On Tue, Jan 31, 2012 at 13:44, Maciej Fijalkowski <fijall@gmail.com> wrote:

On Tue, Jan 31, 2012 at 7:40 PM, Brett Cannon <brett@python.org> wrote:
>
>
> On Tue, Jan 31, 2012 at 11:58, Paul Graydon <paul@paulgraydon.co.uk> wrote:
>>
>>
>>> And this is a fundamental issue with tying benchmarks to real
>>> applications and libraries; if the code the benchmark relies on never
>>> changes to Python 3, then the benchmark is dead in the water. As Daniel
>>> pointed out, if spitfire simply never converts then either we need to
>>> convert them ourselves *just* for the benchmark (yuck), live w/o the
>>> benchmark (ok, but if this happens to a bunch of benchmarks then we are
>>> going to not have a lot of data), or we look at making new benchmarks based
>>> on apps/libraries that _have_ made the switch to Python 3 (which means
>>> trying to agree on some new set of benchmarks to add to the current set).
>>>
>>>
>> What is the criteria by which the original benchmark sets were chosen?
>> I'm assuming it was because they're generally popular libraries amongst
>> developers across a variety of purposes, so speed.pypy would show the speed
>> of regular tasks?
>
>
> That's the reason unladen swallow chose them, yes. PyPy then adopted them
> and added in the Twisted benchmarks.
>
>>
>> If so, presumably it shouldn't be too hard to find appropriate libraries
>> for Python 3?
>
>
> Perhaps, but someone has to put in the effort to find those benchmarks, code
> them up, show how they are a reasonable workload, and then get them
> accepted. Everyone likes the current set because the unladen team put in a
> lot of time and effort into selecting and creating those benchmarks.

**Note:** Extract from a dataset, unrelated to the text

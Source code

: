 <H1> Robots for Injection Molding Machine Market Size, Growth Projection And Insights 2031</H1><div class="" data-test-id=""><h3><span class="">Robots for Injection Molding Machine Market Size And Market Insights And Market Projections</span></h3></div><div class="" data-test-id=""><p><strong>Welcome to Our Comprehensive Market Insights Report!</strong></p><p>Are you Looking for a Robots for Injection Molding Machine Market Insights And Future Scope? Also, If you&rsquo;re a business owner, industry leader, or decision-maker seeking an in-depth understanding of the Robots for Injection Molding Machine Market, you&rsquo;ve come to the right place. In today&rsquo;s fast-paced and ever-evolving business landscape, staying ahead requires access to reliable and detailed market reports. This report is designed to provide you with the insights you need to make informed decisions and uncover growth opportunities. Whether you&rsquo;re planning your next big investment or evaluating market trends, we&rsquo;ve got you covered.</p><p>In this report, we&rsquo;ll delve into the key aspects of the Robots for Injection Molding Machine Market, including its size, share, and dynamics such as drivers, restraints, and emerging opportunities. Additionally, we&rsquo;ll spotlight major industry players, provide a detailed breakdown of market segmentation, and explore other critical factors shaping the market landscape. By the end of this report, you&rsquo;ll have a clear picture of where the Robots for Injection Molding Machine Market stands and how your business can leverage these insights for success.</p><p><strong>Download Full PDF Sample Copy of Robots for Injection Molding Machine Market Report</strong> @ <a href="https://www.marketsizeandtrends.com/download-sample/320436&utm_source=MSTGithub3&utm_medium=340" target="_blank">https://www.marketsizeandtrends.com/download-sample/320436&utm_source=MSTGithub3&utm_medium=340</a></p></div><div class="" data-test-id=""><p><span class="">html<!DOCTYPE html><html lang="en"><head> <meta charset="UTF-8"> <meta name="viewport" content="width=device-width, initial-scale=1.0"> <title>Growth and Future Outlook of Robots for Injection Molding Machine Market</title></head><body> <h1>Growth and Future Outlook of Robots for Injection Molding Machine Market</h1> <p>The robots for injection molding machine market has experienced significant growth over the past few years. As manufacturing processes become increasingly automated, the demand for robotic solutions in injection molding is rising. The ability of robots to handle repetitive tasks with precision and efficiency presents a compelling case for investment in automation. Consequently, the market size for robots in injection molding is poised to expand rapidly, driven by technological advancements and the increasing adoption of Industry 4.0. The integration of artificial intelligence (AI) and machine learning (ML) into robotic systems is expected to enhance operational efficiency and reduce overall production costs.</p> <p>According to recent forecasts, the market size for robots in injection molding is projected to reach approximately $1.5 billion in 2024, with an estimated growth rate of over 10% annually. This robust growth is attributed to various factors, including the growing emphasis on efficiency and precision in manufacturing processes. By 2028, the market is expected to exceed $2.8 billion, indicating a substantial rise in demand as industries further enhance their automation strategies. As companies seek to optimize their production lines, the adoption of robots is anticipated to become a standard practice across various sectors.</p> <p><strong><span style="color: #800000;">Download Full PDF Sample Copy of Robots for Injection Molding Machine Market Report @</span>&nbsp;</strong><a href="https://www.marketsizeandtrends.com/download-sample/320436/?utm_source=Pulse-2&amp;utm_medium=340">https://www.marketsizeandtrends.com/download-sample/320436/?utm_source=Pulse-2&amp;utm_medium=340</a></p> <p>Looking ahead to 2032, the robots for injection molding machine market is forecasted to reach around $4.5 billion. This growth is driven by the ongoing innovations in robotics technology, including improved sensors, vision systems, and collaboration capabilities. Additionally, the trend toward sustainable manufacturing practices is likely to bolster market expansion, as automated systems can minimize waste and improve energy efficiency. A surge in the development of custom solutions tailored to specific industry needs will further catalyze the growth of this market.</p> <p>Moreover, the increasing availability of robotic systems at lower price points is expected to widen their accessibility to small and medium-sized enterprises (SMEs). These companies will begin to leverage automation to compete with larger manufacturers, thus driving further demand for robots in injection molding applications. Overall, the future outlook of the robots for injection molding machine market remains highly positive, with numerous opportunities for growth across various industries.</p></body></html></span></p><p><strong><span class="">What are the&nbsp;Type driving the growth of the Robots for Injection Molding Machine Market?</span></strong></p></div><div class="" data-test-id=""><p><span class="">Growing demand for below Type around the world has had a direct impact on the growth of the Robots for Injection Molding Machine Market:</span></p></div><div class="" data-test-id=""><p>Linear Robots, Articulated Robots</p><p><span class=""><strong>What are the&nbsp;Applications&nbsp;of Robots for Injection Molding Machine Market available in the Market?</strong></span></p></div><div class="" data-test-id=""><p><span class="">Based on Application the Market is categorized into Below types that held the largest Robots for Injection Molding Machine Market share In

I think we also spent significant amount of time grabbing various
benchmarks from various places (we = people who contributed to
speed.pypy.org benchmark suite, that's by far not a group consisting
only pypy devs).

Where does the PyPy benchmark code live, anyway?

You might be surprised, but the criteria we used were mostly
"contributed benchmarks showing some sort of real workload". I don't
think we ever *rejected* a benchmark barring one case that was very
variable and not very interesting (Depending on the HD performance).
Some benchmarks were developed from "we know pypy is slow on this"
scenarios as well.

Yeah, you and Alex have told me that in-person before.

The important part is that we want also "interesting" benchmarks to be
included. This mostly means "run by someone somewhere" which includes
a very broad category of things, but *excludes* fibonacci, richards,
pystone and stuff like this. I think it's fine if we have a benchmark
that runs python 3 version of whatever is there, but this requires
work. Is there someone willing to do that work?

Right, I'm not suggesting something as silly as fibonacci.

I think we need to first decide which set of benchmarks we are using since there is already divergence between what is on hg.python.org and what is measured at speed.pypy.org (e.g. hg.python.org tests 2to3 while pypy.org does not, reverse goes for twisted). Once we know what set of benchmarks we care about (it can be a cross-section), then we need to take a hard look at where we are coming up short for Python 3. But from a python-dev perspective, benchmarks running against Python 2 are not interesting since we are simply no longer developing performance improvements for Python 2.7.